> **WORK INSTRUCTION**: Take the line containing "This video is" as the first and the last line of the records below as the end, and please set down only what lies between them exactly, both ends included.

> **INPUT FOR THIS TASK**:

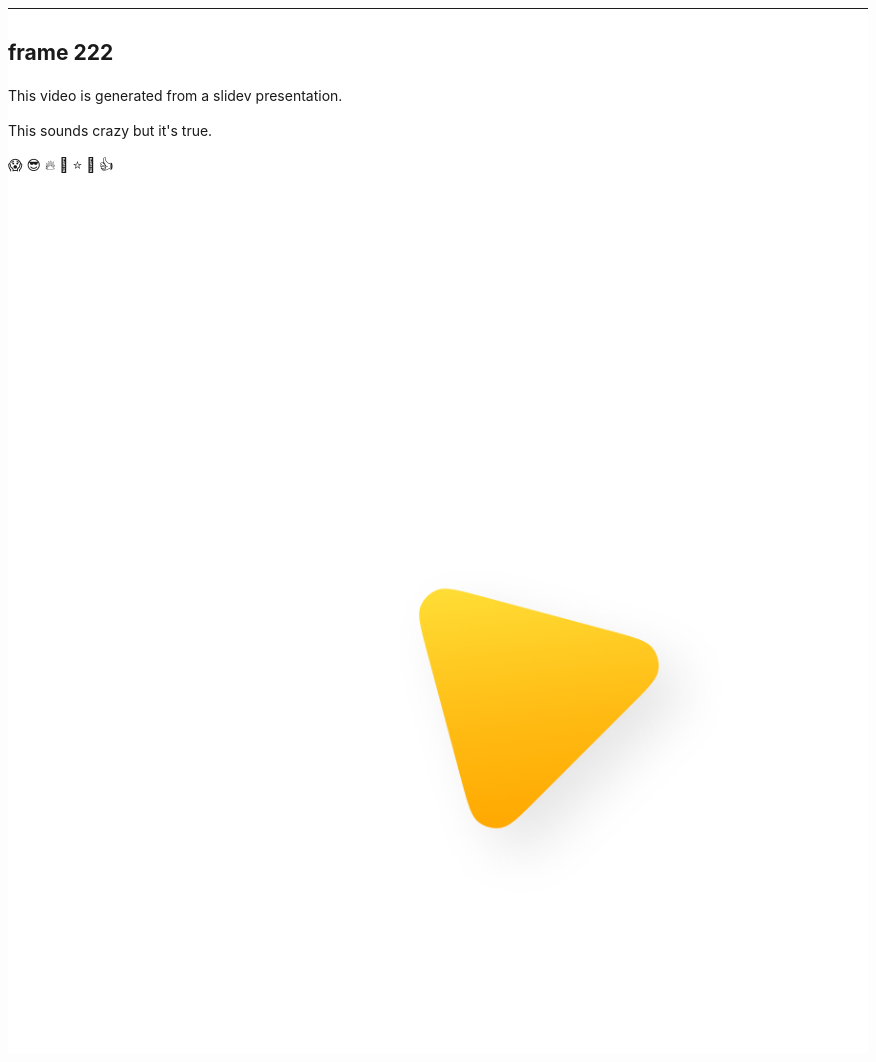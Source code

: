 </div>


---

## frame 222

<div
v-motion
:initial="{ opacity: 0.87, scale: 0.753, y: 246.6, rotate: 88.77 }"
>
This video is generated from a slidev presentation.

This sounds crazy but it's true.

😱 😎 🔥 🚀 ⭐️ 🎁 👍

<img src="pages/logo-triangle.png" />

> **SOLUTION TO THIS EXERCISE**:
This video is generated from a slidev presentation.

This sounds crazy but it's true.

😱 😎 🔥 🚀 ⭐️ 🎁 👍

<img src="pages/logo-triangle.png" />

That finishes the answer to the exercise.